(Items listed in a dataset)
▼

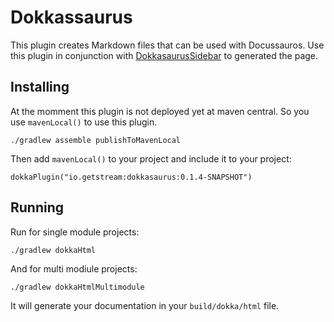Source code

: # Dokkassaurus

This plugin creates Markdown files that can be used with Docussauros. Use this plugin in conjunction with [DokkasaurusSidebar](https://github.com/GetStream/DokkasaurusSidebar) to generated the page. 

## Installing

At the momment this plugin is not deployed yet at maven central. So you use `mavenLocal()` to use this plugin. 

```
./gradlew assemble publishToMavenLocal
```

Then add `mavenLocal()` to your project and include it to your project:

```
dokkaPlugin("io.getstream:dokkasaurus:0.1.4-SNAPSHOT")
```

## Running 
Run for single module projects:

```
./gradlew dokkaHtml
```
And for multi modiule projects:

```
./gradlew dokkaHtmlMultimodule
```

It will generate your documentation in your `build/dokka/html` file.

▲

**TASK STATEMENT:** What is needed is an exact printout of every record above, with the pictures left out.

**TASK OUTPUT:**
Source code

: # Dokkassaurus

This plugin creates Markdown files that can be used with Docussauros. Use this plugin in conjunction with [DokkasaurusSidebar](https://github.com/GetStream/DokkasaurusSidebar) to generated the page. 

## Installing

At the momment this plugin is not deployed yet at maven central. So you use `mavenLocal()` to use this plugin. 

```
./gradlew assemble publishToMavenLocal
```

Then add `mavenLocal()` to your project and include it to your project:

```
dokkaPlugin("io.getstream:dokkasaurus:0.1.4-SNAPSHOT")
```

## Running 
Run for single module projects:

```
./gradlew dokkaHtml
```
And for multi modiule projects:

```
./gradlew dokkaHtmlMultimodule
```

It will generate your documentation in your `build/dokka/html` file.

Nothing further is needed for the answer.